── Source data ──
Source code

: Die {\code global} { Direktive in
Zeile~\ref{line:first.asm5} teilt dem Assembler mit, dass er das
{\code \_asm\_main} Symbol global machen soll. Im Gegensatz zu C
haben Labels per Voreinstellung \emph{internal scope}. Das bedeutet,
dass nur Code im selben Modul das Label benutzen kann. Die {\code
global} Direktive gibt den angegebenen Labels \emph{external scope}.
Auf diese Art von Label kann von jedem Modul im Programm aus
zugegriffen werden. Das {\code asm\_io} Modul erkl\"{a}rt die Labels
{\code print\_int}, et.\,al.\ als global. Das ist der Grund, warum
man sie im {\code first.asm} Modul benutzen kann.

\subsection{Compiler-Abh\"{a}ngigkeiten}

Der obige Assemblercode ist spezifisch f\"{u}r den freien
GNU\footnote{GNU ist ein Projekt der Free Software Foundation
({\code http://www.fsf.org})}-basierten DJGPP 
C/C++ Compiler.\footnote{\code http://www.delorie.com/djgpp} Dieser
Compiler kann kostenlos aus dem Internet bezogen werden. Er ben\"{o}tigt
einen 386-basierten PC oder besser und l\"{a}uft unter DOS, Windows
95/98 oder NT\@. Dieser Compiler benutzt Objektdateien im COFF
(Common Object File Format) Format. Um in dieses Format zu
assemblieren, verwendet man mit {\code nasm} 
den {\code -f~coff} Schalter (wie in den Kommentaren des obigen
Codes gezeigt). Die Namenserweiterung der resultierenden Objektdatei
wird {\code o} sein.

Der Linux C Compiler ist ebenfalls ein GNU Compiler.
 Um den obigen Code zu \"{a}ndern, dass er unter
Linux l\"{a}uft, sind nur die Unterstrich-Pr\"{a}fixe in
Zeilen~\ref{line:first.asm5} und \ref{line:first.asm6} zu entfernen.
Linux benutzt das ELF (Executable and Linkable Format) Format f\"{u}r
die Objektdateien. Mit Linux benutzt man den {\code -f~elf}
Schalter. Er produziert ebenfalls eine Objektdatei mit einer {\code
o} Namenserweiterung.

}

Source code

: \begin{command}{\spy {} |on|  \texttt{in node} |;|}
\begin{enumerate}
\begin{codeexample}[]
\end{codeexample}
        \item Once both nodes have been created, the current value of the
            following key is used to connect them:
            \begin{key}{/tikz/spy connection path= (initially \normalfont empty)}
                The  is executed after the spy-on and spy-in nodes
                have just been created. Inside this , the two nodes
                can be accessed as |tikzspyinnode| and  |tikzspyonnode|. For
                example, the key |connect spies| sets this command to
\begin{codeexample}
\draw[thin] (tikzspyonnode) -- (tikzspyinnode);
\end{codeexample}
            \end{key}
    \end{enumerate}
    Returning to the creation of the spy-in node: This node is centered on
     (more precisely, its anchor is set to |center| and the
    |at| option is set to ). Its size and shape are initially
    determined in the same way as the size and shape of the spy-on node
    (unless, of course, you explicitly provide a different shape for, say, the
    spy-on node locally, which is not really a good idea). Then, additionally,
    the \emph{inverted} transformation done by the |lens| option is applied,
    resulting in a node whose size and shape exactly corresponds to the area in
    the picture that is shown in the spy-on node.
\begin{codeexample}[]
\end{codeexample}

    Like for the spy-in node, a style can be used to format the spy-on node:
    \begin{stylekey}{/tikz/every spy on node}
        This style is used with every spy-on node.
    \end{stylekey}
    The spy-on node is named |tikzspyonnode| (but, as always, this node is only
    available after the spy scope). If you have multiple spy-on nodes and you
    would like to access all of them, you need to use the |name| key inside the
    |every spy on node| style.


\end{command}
───
## Your goal
Going back to the entries above, set down exactly the lines that begin at the one with "einen 386-basierten PC" and end at the one with "assemblieren, verwendet man", both included, and nothing else.

## Output of the task
einen 386-basierten PC oder besser und l\"{a}uft unter DOS, Windows
95/98 oder NT\@. Dieser Compiler benutzt Objektdateien im COFF
(Common Object File Format) Format. Um in dieses Format zu
assemblieren, verwendet man mit {\code nasm} 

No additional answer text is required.